The research papers presented at this year’s Electronic Imaging Symposium (EI 2020) by Imatest engineers are now available.
“It was an honor to meet with the imaging community at EI 2020 and having the opportunity to share our research,” said Henry Koren, Director of Engineering at Imatest.
The presented papers include:
- Measuring Camera Shannon Information Capacity with a Siemens Star Image by Norman Koren, founder and CTO
Shannon information capacity can be expressed as bits per pixel or megabits per image, and is a figure of merit for predicting camera performance for a variety of machine vision applications, including medical and automotive imaging systems. This paper introduces a method for conveniently measuring Shannon information capacity from images of the sinusoidal Siemens Star chart.
Note: The white paper, Camera Information Capacity, is recommended as a more accessible introduction to camera information capacity.
- Correcting Misleading Image Quality Measurements by Norman Koren, founder and CTO
In this paper, the author reviews several, common image quality measurements that are often misinterpreted in images. Also included are details on how valid measurements are obtained.
- Validation Methods for Geometric Camera Calibration by Paul Romanczyk, Senior Imaging Scientist
A geometric calibration provides a mathematical model for the pointing direction of each pixel in the camera. In this paper, the author describes a series of tests that assess the goodness of the geometric calibration. The tests enable comparison and tuning of different calibration models for an as-built camera.
- Describing and Sampling the LED Flicker Signal by Robert Sumner, Lead Engineer, Imaging Science
High-frequency flickering light sources such as pulse-width modulated LEDs can cause image sensors to record incorrect levels. Theoretical foundations and the implications for practical testing of “LED Flicker” effect are discussed as well as notes on how to use this model to reduce the burden of large amounts of test data.

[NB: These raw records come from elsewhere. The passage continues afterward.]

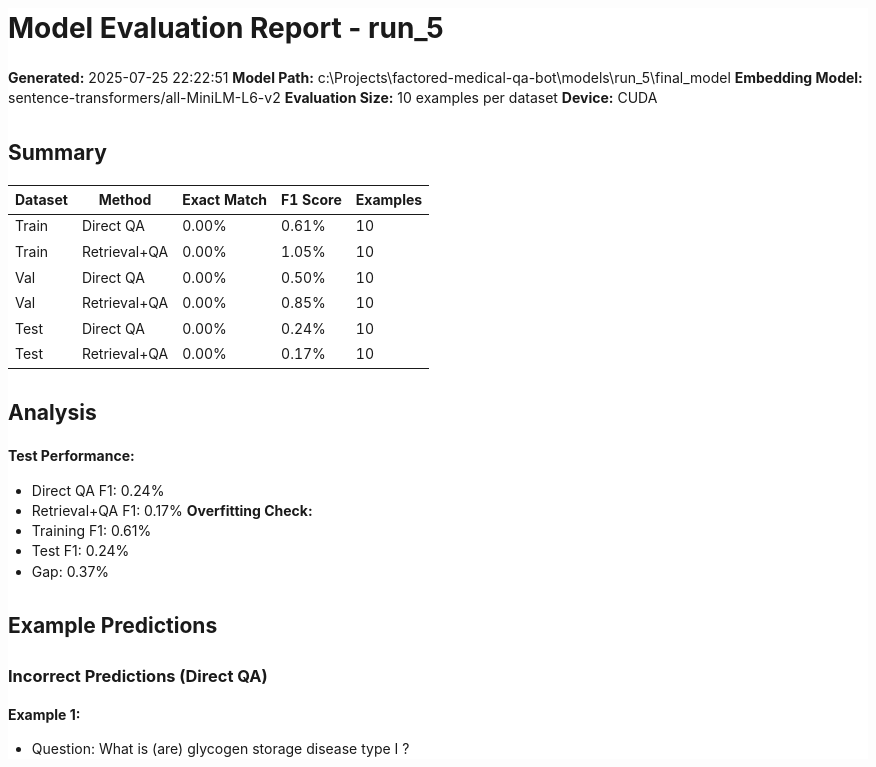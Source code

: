 # Model Evaluation Report - run_5
**Generated:** 2025-07-25 22:22:51
**Model Path:** c:\Projects\factored-medical-qa-bot\models\run_5\final_model
**Embedding Model:** sentence-transformers/all-MiniLM-L6-v2
**Evaluation Size:** 10 examples per dataset
**Device:** CUDA
## Summary
| Dataset | Method | Exact Match | F1 Score | Examples |
|---------|--------|-------------|----------|----------|
| Train | Direct QA | 0.00% | 0.61% | 10 |
| Train | Retrieval+QA | 0.00% | 1.05% | 10 |
| Val | Direct QA | 0.00% | 0.50% | 10 |
| Val | Retrieval+QA | 0.00% | 0.85% | 10 |
| Test | Direct QA | 0.00% | 0.24% | 10 |
| Test | Retrieval+QA | 0.00% | 0.17% | 10 |
## Analysis
**Test Performance:**
- Direct QA F1: 0.24%
- Retrieval+QA F1: 0.17%
**Overfitting Check:**
- Training F1: 0.61%
- Test F1: 0.24%
- Gap: 0.37%

## Example Predictions

### Incorrect Predictions (Direct QA)

**Example 1:**
- Question: What is (are) glycogen storage disease type I ?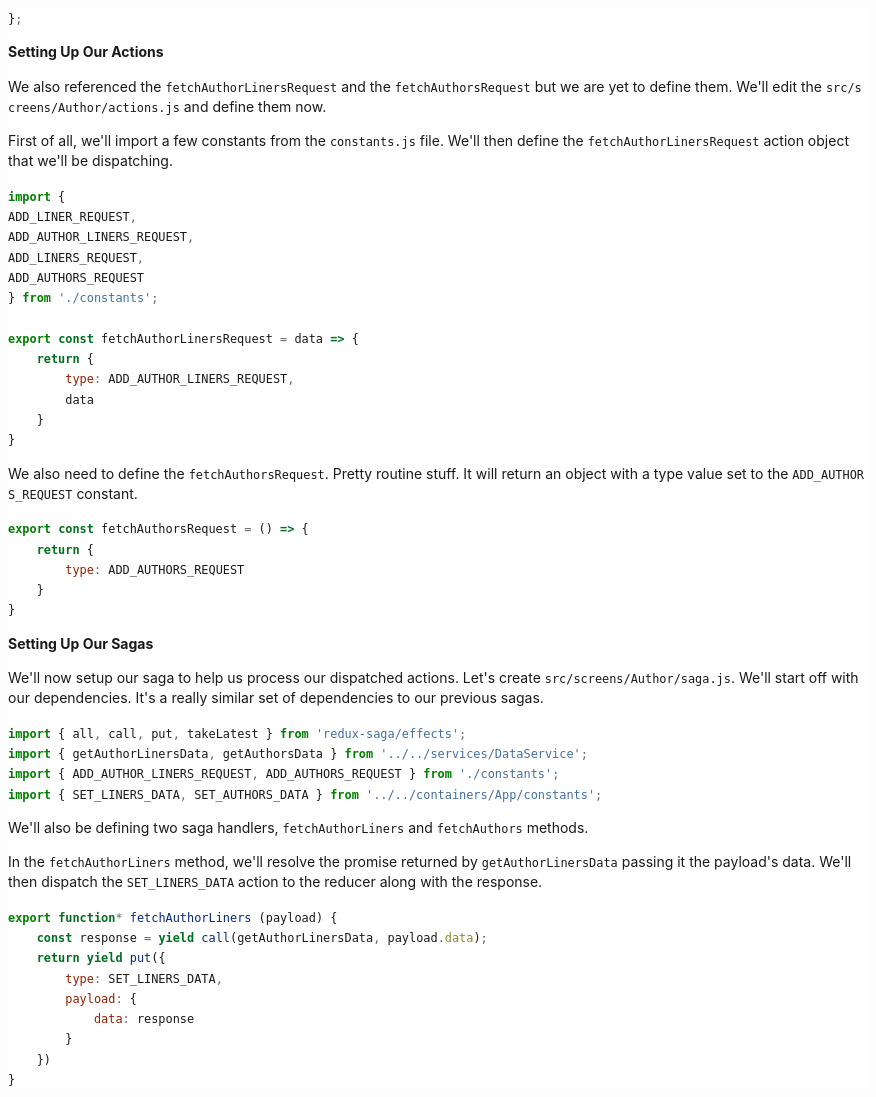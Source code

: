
 ```js
};
```

__Setting Up Our Actions__

We also referenced the `fetchAuthorLinersRequest` and the `fetchAuthorsRequest` but we are yet to define them. We'll edit the `src/screens/Author/actions.js` and define them now. 

First of all, we'll import a few constants from the `constants.js` file. We'll then define the `fetchAuthorLinersRequest` action object that we'll be dispatching.  

```js
import { 
ADD_LINER_REQUEST, 
ADD_AUTHOR_LINERS_REQUEST, 
ADD_LINERS_REQUEST,
ADD_AUTHORS_REQUEST 
} from './constants';

export const fetchAuthorLinersRequest = data => {
    return {
        type: ADD_AUTHOR_LINERS_REQUEST,
        data
    }
}
```
We also need to define the `fetchAuthorsRequest`. Pretty routine stuff. It will return an object with a type value set to the `ADD_AUTHORS_REQUEST` constant.

```js
export const fetchAuthorsRequest = () => {
    return {
        type: ADD_AUTHORS_REQUEST
    }
}
```

__Setting Up Our Sagas__

We'll now setup our saga to help us process our dispatched actions. Let's create `src/screens/Author/saga.js`. We'll start off with our dependencies. It's a really similar set of dependencies to our previous sagas. 

```js
import { all, call, put, takeLatest } from 'redux-saga/effects';
import { getAuthorLinersData, getAuthorsData } from '../../services/DataService';
import { ADD_AUTHOR_LINERS_REQUEST, ADD_AUTHORS_REQUEST } from './constants';
import { SET_LINERS_DATA, SET_AUTHORS_DATA } from '../../containers/App/constants';
```
We'll also be defining two saga handlers, `fetchAuthorLiners` and `fetchAuthors` methods. 

In the `fetchAuthorLiners` method, we'll resolve the promise returned by `getAuthorLinersData` passing it the payload's data. We'll then dispatch the `SET_LINERS_DATA` action to the reducer along with the response.

```js
export function* fetchAuthorLiners (payload) {
    const response = yield call(getAuthorLinersData, payload.data);
    return yield put({
        type: SET_LINERS_DATA,
        payload: {
            data: response
        }
    })
}
```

Verification of Long-Range MTF Testing Through Intermediary Optics by Alex Schwartz, Mechanical Engineer; Sarthak Tandon, Mechanical Engineer; and Jackson Knappen, Imaging Science Engineer
A method for validating simulated distances from the Imatest Collimator Fixture, which tests imaging systems at simulated distances up to infinity, is presented here. The method compares Modulation Transfer Function (MTF) results between real world image captures and image captures through the intermediary optic at various nominal test distances.